No Ocidente, depois de séculos de representações seguindo regras que foram evoluindo no tempo, foi-se tornando dominante no Renascimento o uso da perspectiva pois dá uma maior sensação de realismo.
Depois do pessoal da pintura se apurar na representação de pessoas, com posses suficientes para pagar o trabalho do pintor, ou cenas consideradas importantes pela igreja, instituição tradicionalmente rica em recursos materiais (e espirituais...) as pessoas estenderam os seus motivos de interesse pictóricos a representações de eventos históricos (uma vez que não existiam na altura telemóveis para eternizar esses momentos) ou a cenas da mitologia, onde era viável introduzir alguma nudez, interdita noutras circunstâncias. Mas como tudo cansa, no século XIX começou a surgir interesse também nas paisagens, que anteriormente se destinavam apenas a tornar menos monótono o fundo dos quadros, e nas pessoas comuns, camponeses, operários e burgueses.
Com o advento da fotografia o objectivo da representação exacta dos motivos pictóricos ficou muito abalado e os pintores sentiram a necessidade de fazerem representações mais estilizadas da realidade, como os impressionistas, a que se sucederam uma série de escolas explorando essa via, num sentido de abstracção crescente. Outra via foi manter a representação exacta dos detalhes mas apresentá-los num contexto “superior ao real” ou surreal.
Escher não se distinguiu como pintor mas antes como criador de
gravuras, em madeira (xilogravura) ou em pedra (litografia), normalmente em composições a preto e branco usando a côr com grande moderação.
Além das paisagens e das técnicas de preenchimento do plano com figuras de grande complexidade que se encaixam perfeitamente como estes cavaleiros
irei passar agora a mostrar alguns exemplos das cenas irreais mas com pormenores dum realismo fotográfico.
De uma forma geral a representação em duas dimensões de objectos tridimensionais só aparentemente é perfeita. Por exemplo é fácil representar objectos a flutuar no ar pois num quadro não se faz sentir a força da gravidade.
Um quadro contem representações de objectos reais e não os próprios objectos como se constata nestas “mãos desenhadoras” que Escher desenhou em 1948
Magritte chamou a atenção para esse facto no quadro famoso de um cachimbo com a frase “Isto não é um cachimbo”. Mostro o quadro de Magritte e uma variante das mãos de Escher a que adicionei um comentário “Magrittiano, seguido do quadro de Magritte de 1928 “La tentative de l’impossible” em que se vê um pintor a pintar uma mulher no próprio quadro
Existem outras cenas em que um desenho minucioso mostra estruturas impossíveis, o desenho é realista ao nível micro mas contém impossibilidades num nível mais macro, como é o caso deste Miradouro (1958) em que vários figurantes disfrutam da construção impossível, enquanto apenas um deles se interroga, observando um croquis, sobre o que há de estranho na construção existente nas suas costas
Ao lado mostro um quadro de Magritte (Le blanc seing de 1965) duma mulher a cavalo numa floresta em que cada tira vertical é realista, o que falha é a sequência impossível de tiras verticais.
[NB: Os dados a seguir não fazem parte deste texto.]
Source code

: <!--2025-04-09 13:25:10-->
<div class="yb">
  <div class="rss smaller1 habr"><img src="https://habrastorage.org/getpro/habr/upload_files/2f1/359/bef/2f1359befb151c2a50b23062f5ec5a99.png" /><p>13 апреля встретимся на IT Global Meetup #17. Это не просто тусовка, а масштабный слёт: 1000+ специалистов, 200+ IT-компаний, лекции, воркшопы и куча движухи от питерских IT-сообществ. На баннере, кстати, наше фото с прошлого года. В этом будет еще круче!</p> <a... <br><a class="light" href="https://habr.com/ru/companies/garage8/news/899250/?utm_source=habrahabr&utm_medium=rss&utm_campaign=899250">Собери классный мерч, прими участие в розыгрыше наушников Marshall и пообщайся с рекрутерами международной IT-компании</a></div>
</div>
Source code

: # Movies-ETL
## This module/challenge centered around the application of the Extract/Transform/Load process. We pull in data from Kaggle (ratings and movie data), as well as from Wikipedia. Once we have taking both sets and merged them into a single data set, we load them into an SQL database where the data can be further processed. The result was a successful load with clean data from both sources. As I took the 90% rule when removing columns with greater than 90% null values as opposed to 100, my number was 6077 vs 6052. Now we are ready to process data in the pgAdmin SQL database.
São boas ilustrações da insuficiência da análise local para uma percepção global dum fenómeno, como por exemplo da microeconomia para descrever completamente os fenómenos económicos.
Ainda poderia falar sobre mais características da obra de Escher mas isto é um post e já está a ficar muito longo. E vou por ora encerrar esta série de posts sobre o Escher.